══ Records provided ══

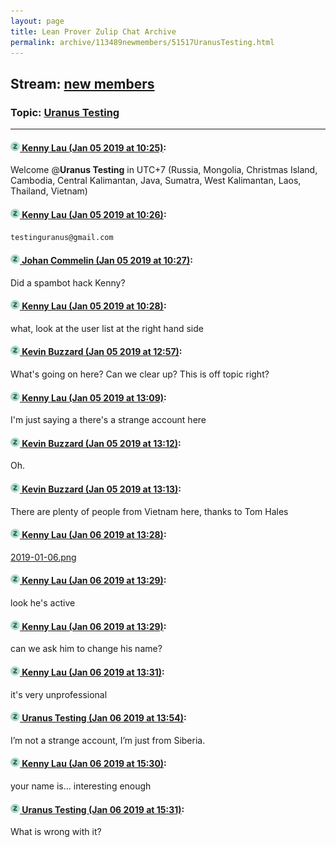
```yaml
---
layout: page
title: Lean Prover Zulip Chat Archive 
permalink: archive/113489newmembers/51517UranusTesting.html
---
```


## Stream: [new members](index.html)
### Topic: [Uranus Testing](51517UranusTesting.html)

---

#### [![Click to go to Zulip](../../assets/img/zulip2.png) Kenny Lau (Jan 05 2019 at 10:25)](https://leanprover.zulipchat.com/#narrow/stream/113489-new%20members/topic/Uranus%20Testing/near/154466208):
Welcome @**Uranus Testing** in UTC+7 (Russia, Mongolia, Christmas Island, Cambodia, Central Kalimantan, Java, Sumatra, West Kalimantan, Laos, Thailand, Vietnam)

#### [![Click to go to Zulip](../../assets/img/zulip2.png) Kenny Lau (Jan 05 2019 at 10:26)](https://leanprover.zulipchat.com/#narrow/stream/113489-new%20members/topic/Uranus%20Testing/near/154466250):
`testinguranus@gmail.com`

#### [![Click to go to Zulip](../../assets/img/zulip2.png) Johan Commelin (Jan 05 2019 at 10:27)](https://leanprover.zulipchat.com/#narrow/stream/113489-new%20members/topic/Uranus%20Testing/near/154466264):
Did a spambot hack Kenny?

#### [![Click to go to Zulip](../../assets/img/zulip2.png) Kenny Lau (Jan 05 2019 at 10:28)](https://leanprover.zulipchat.com/#narrow/stream/113489-new%20members/topic/Uranus%20Testing/near/154466306):
what, look at the user list at the right hand side

#### [![Click to go to Zulip](../../assets/img/zulip2.png) Kevin Buzzard (Jan 05 2019 at 12:57)](https://leanprover.zulipchat.com/#narrow/stream/113489-new%20members/topic/Uranus%20Testing/near/154470832):
What's going on here? Can we clear up? This is off topic right?

#### [![Click to go to Zulip](../../assets/img/zulip2.png) Kenny Lau (Jan 05 2019 at 13:09)](https://leanprover.zulipchat.com/#narrow/stream/113489-new%20members/topic/Uranus%20Testing/near/154471193):
I'm just saying a there's a strange account here

#### [![Click to go to Zulip](../../assets/img/zulip2.png) Kevin Buzzard (Jan 05 2019 at 13:12)](https://leanprover.zulipchat.com/#narrow/stream/113489-new%20members/topic/Uranus%20Testing/near/154471300):
Oh.

#### [![Click to go to Zulip](../../assets/img/zulip2.png) Kevin Buzzard (Jan 05 2019 at 13:13)](https://leanprover.zulipchat.com/#narrow/stream/113489-new%20members/topic/Uranus%20Testing/near/154471308):
There are plenty of people from Vietnam here, thanks to Tom Hales

#### [![Click to go to Zulip](../../assets/img/zulip2.png) Kenny Lau (Jan 06 2019 at 13:28)](https://leanprover.zulipchat.com/#narrow/stream/113489-new%20members/topic/Uranus%20Testing/near/154514226):
[2019-01-06.png](/user_uploads/3121/4p2KzF03LNNWpXSLryTEic7i/2019-01-06.png)

#### [![Click to go to Zulip](../../assets/img/zulip2.png) Kenny Lau (Jan 06 2019 at 13:29)](https://leanprover.zulipchat.com/#narrow/stream/113489-new%20members/topic/Uranus%20Testing/near/154514227):
look he's active

#### [![Click to go to Zulip](../../assets/img/zulip2.png) Kenny Lau (Jan 06 2019 at 13:29)](https://leanprover.zulipchat.com/#narrow/stream/113489-new%20members/topic/Uranus%20Testing/near/154514235):
can we ask him to change his name?

#### [![Click to go to Zulip](../../assets/img/zulip2.png) Kenny Lau (Jan 06 2019 at 13:31)](https://leanprover.zulipchat.com/#narrow/stream/113489-new%20members/topic/Uranus%20Testing/near/154514296):
it's very unprofessional

#### [![Click to go to Zulip](../../assets/img/zulip2.png) Uranus Testing (Jan 06 2019 at 13:54)](https://leanprover.zulipchat.com/#narrow/stream/113489-new%20members/topic/Uranus%20Testing/near/154514935):
I’m not a strange account, I’m just from Siberia.

#### [![Click to go to Zulip](../../assets/img/zulip2.png) Kenny Lau (Jan 06 2019 at 15:30)](https://leanprover.zulipchat.com/#narrow/stream/113489-new%20members/topic/Uranus%20Testing/near/154518226):
your name is... interesting enough

#### [![Click to go to Zulip](../../assets/img/zulip2.png) Uranus Testing (Jan 06 2019 at 15:31)](https://leanprover.zulipchat.com/#narrow/stream/113489-new%20members/topic/Uranus%20Testing/near/154518255):
What is wrong with it?

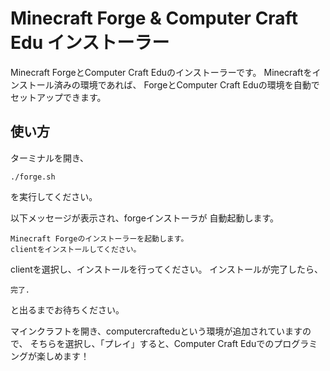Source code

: # Minecraft Forge & Computer Craft Edu インストーラー

Minecraft ForgeとComputer Craft Eduのインストーラーです。
Minecraftをインストール済みの環境であれば、
ForgeとComputer Craft Eduの環境を自動でセットアップできます。

## 使い方

ターミナルを開き、
```
./forge.sh
```
を実行してください。

以下メッセージが表示され、forgeインストーラが
自動起動します。
```
Minecraft Forgeのインストーラーを起動します。
clientをインストールしてください。
```

clientを選択し、インストールを行ってください。
インストールが完了したら、

```
完了.
```

と出るまでお待ちください。

マインクラフトを開き、computercrafteduという環境が追加されていますので、
そちらを選択し、「プレイ」すると、Computer Craft Eduでのプログラミングが楽しめます！
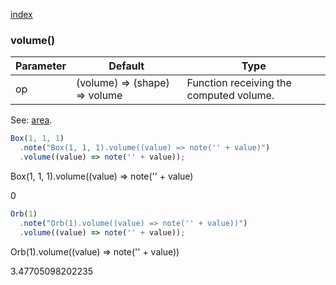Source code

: [index](../../nb/api/index.md)
### volume()
Parameter|Default|Type
---|---|---
op|(volume) => (shape) => volume|Function receiving the computed volume.

See: [area](../../nb/api/area.md).

```JavaScript
Box(1, 1, 1)
  .note("Box(1, 1, 1).volume((value) => note('' + value)")
  .volume((value) => note('' + value));
```

Box(1, 1, 1).volume((value) => note('' + value)

0

```JavaScript
Orb(1)
  .note("Orb(1).volume((value) => note('' + value))")
  .volume((value) => note('' + value));
```

Orb(1).volume((value) => note('' + value))

3.47705098202235
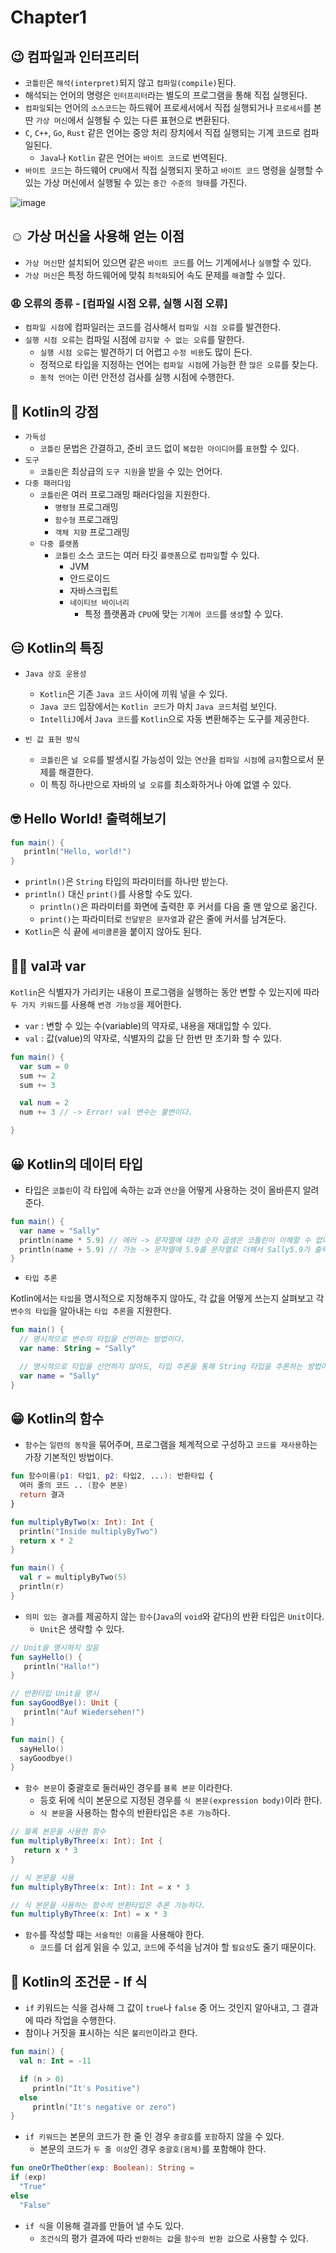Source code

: # Chapter1

## 😉 컴파일과 인터프리터

- `코틀린`은 `해석(interpret)`되지 않고 `컴파일(compile)`된다.
- 해석되는 언어의 명령은 `인터프리터`라는 별도의 프로그램을 통해 직접 실행된다.
- `컴파일`되는 언어의 `소스코드`는 하드웨어 프로세서에서 직접 실행되거나 `프로세서`를 본 딴 `가상 머신`에서 실행될 수 있는 다른 표현으로 변환된다.
- `C`, `C++`, `Go`, `Rust` 같은 언어는 중앙 처리 장치에서 직접 실행되는 기계 코드로 컴파일된다.
    - `Java`나 `Kotlin` 같은 언어는 `바이트 코드`로 번역된다.
- `바이트 코드`는 하드웨어 `CPU`에서 직접 실행되지 못하고 `바이트 코드` 명령을 실행할 수 있는 가상 머신에서 실행될 수 있는 `중간 수준의 형태`를 가진다.

![image](https://github.com/AK-47-Study/atomic-kotlin-study/assets/91787050/dbf173a0-8e60-4121-a3cc-3d510a375b25)

## ☺️ 가상 머신을 사용해 얻는 이점

- `가상 머신`만 설치되어 있으면 같은 `바이트 코드`를 어느 기계에서나 `실행`할 수 있다.
- `가상 머신`은 특정 하드웨어에 맞춰 `최적화`되어 속도 문제를 `해결`할 수 있다.

### 😩 오류의 종류 - [컴파일 시점 오류, 실행 시점 오류]

- `컴파일 시점`에 컴파일러는 코드를 검사해서 `컴파일 시점 오류`를 발견한다.
- `실행 시점 오류`는 컴파일 시점에 `감지할 수 없는 오류`를 말한다.
    - `실행 시점 오류`는 발견하기 더 어렵고 `수정 비용`도 많이 든다.
    - 정적으로 타입을 지정하는 언어는 `컴파일 시점`에 가능한 한 `많은 오류`를 찾는다.
    - `동적 언어`는 이런 안전성 검사를 실행 시점에 수행한다.

## 🫠 Kotlin의 강점

- `가독성`
    - `코틀린` 문법은 간결하고, 준비 코드 없이 `복잡한 아이디어`를 `표현`할 수 있다.
- `도구`
    - `코틀린`은 최상급의 `도구 지원`을 받을 수 있는 언어다.
- `다중 패러다임`
    - `코틀린`은 여러 프로그래밍 패러다임을 지원한다.
        - `명령형` 프로그래밍
        - `함수형` 프로그래밍
        - `객체 지향` 프로그래밍
    - `다중 플랫폼`
        - `코틀린` 소스 코드는 여러 타깃 `플랫폼`으로 `컴파일`할 수 있다.
            - JVM
            - 안드로이드
            - 자바스크립트
            - `네이티브 바이너리`
                - 특정 플랫폼과 `CPU`에 맞는 `기계어 코드`를 `생성`할 수 있다.

## 😑 Kotlin의 특징

- `Java 상호 운용성`
    - `Kotlin`은 기존 `Java 코드` 사이에 끼워 넣을 수 있다.
    - `Java 코드` 입장에서는 `Kotlin 코드`가 마치 `Java 코드`처럼 보인다.
    - `IntelliJ`에서 `Java 코드`를 `Kotlin`으로 자동 변환해주는 도구를 제공한다.
    
- `빈 값 표현 방식`
    - `코틀린`은 `널 오류`를 발생시킬 가능성이 있는 `연산`을 `컴파일 시점`에 `금지`함으로서 문제를 해결한다.
    - 이 특징 하나만으로 자바의 `널 오류`를 최소화하거나 아예 없앨 수 있다.
    

## 🤓 Hello World!  출력해보기

```kotlin
fun main() {
   println("Hello, world!")
}
```

- `println()`은 `String` 타입의 파라미터를 하나만 받는다.
- `println()` 대신 `print()`를 사용할 수도 있다.
    - `println()`은 파라미터를 화면에 출력한 후 커서를 다음 줄 맨 앞으로 옮긴다.
    - `print()`는 파라미터로 `전달받은 문자열`과 같은 줄에 커서를 남겨둔다.
- `Kotlin`은 식 끝에 `세미콜론`을 붙이지 않아도 된다.

## ✌🏼 val과 var

`Kotlin`은 식별자가 가리키는 내용이 프로그램을 실행하는 동안 변할 수 있는지에 따라 `두 가지 키워드`를 사용해  `변경 가능성`을 제어한다.

- `var` : 변할 수 있는 수(variable)의 약자로, 내용을 재대입할 수 있다.
- `val` : 값(value)의 약자로, 식별자의 값을 단 한번 만 초기화 할 수 있다.

```kotlin
fun main() {
  var sum = 0
  sum += 2
  sum += 3

  val num = 2
  num += 3 // -> Error! val 변수는 불변이다.

}
```

## 😀 Kotlin의 데이터 타입

- 타입은 `코틀린`이 각 타입에 속하는 `값`과 `연산`을 어떻게 사용하는 것이 올바른지 알려준다.

```kotlin
fun main() {
  var name = "Sally"
  println(name * 5.9) // 에러 -> 문자열에 대한 숫자 곱셈은 코틀린이 이해할 수 없다!
  println(name + 5.9) // 가능 -> 문자열에 5.9를 문자열로 더해서 Sally5.9가 출력된다.
}
```

- `타입 추론`

Kotlin에서는 `타입`을 명시적으로 지정해주지 않아도, 각 값을 어떻게 쓰는지 살펴보고 각 `변수의 타입`을 알아내는 `타입 추론`을 지원한다.

```kotlin
fun main() {
  // 명시적으로 변수의 타입을 선언하는 방법이다.
  var name: String = "Sally"

  // 명시적으로 타입을 선언하지 않아도, 타입 추론을 통해 String 타입을 추론하는 방법이다.
  var name = "Sally"
}
```

## 😁 Kotlin의 함수

- `함수`는 `일련의 동작`을 묶어주며, 프로그램을 체계적으로 구성하고 `코드를 재사용`하는 가장 기본적인 방법이다.

```kotlin
fun 함수이름(p1: 타입1, p2: 타입2, ...): 반환타입 {
  여러 줄의 코드 .. (함수 본문)
  return 결과
}
```

```kotlin
fun multiplyByTwo(x: Int): Int {
  println("Inside multiplyByTwo")
  return x * 2
}

fun main() {
  val r = multiplyByTwo(5)
  println(r)
}

```

- `의미 있는 결과`를 제공하지 않는 `함수`(`Java`의 `void`와 같다)의 반환 타입은 `Unit`이다.
    - `Unit`은 생략할 수 있다.
    

```kotlin
// Unit을 명시하지 않음
fun sayHello() {
   println("Hallo!")
}

// 반환타입 Unit을 명시
fun sayGoodBye(): Unit {
   println("Auf Wiedersehen!")
}

fun main() {
  sayHello()
  sayGoodbye()
}
```

- `함수 본문`이 중괄호로 둘러싸인 경우를 `블록 본문` 이라한다.
    - 등호 뒤에 식이 본문으로 지정된 경우를 `식 본문(expression body)`이라 한다.
    - `식 본문`을 사용하는 함수의 반환타입은 `추론 가능`하다.

```kotlin
// 블록 본문을 사용한 함수
fun multiplyByThree(x: Int): Int {
   return x * 3
}

// 식 본문을 사용
fun multiplyByThree(x: Int): Int = x * 3

// 식 본문을 사용하는 함수의 반환타입은 추론 가능하다.
fun multiplyByThree(x: Int) = x * 3
```

- `함수`를 작성할 때는 `서술적인 이름`을 사용해야 한다.
    - `코드`를 더 쉽게 읽을 수 있고, `코드`에 주석을 남겨야 할 `필요성`도 줄기 때문이다.

## 🤩 Kotlin의 조건문 - If 식

- `if` 키워드는 식을 검사해 그 값이 `true`나 `false` 중 어느 것인지 알아내고, 그 결과에 따라 작업을 수행한다.
- 참이나 거짓을 표시하는 식은 `불리언`이라고 한다.

```kotlin
fun main() {
  val n: Int = -11

  if (n > 0)
     println("It's Positive")
  else 
     println("It's negative or zero")
}
```

- `if 키워드`는 본문의 코드가 한 줄 인 경우 `중괄호`를 `포함`하지 않을 수 있다.
    - 본문의 코드가 `두 줄 이상`인 경우 `중괄호(몸체)`를 포함해야 한다.

```kotlin
fun oneOrTheOther(exp: Boolean): String = 
if (exp)
  "True"
else
  "False"
```

- `if 식`을 이용해 결과를 만들어 낼 수도 있다.
    - `조건식`의 평가 결과에 따라 `반환하는 값`을 `함수의 반환 값`으로 사용할 수 있다.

═══

◆ **Exercise goal**:
From the entries above, collect every line with the string "방법이다" in it.

◆ **Written answer**:
  // 명시적으로 변수의 타입을 선언하는 방법이다.
  // 명시적으로 타입을 선언하지 않아도, 타입 추론을 통해 String 타입을 추론하는 방법이다.
- `함수`는 `일련의 동작`을 묶어주며, 프로그램을 체계적으로 구성하고 `코드를 재사용`하는 가장 기본적인 방법이다.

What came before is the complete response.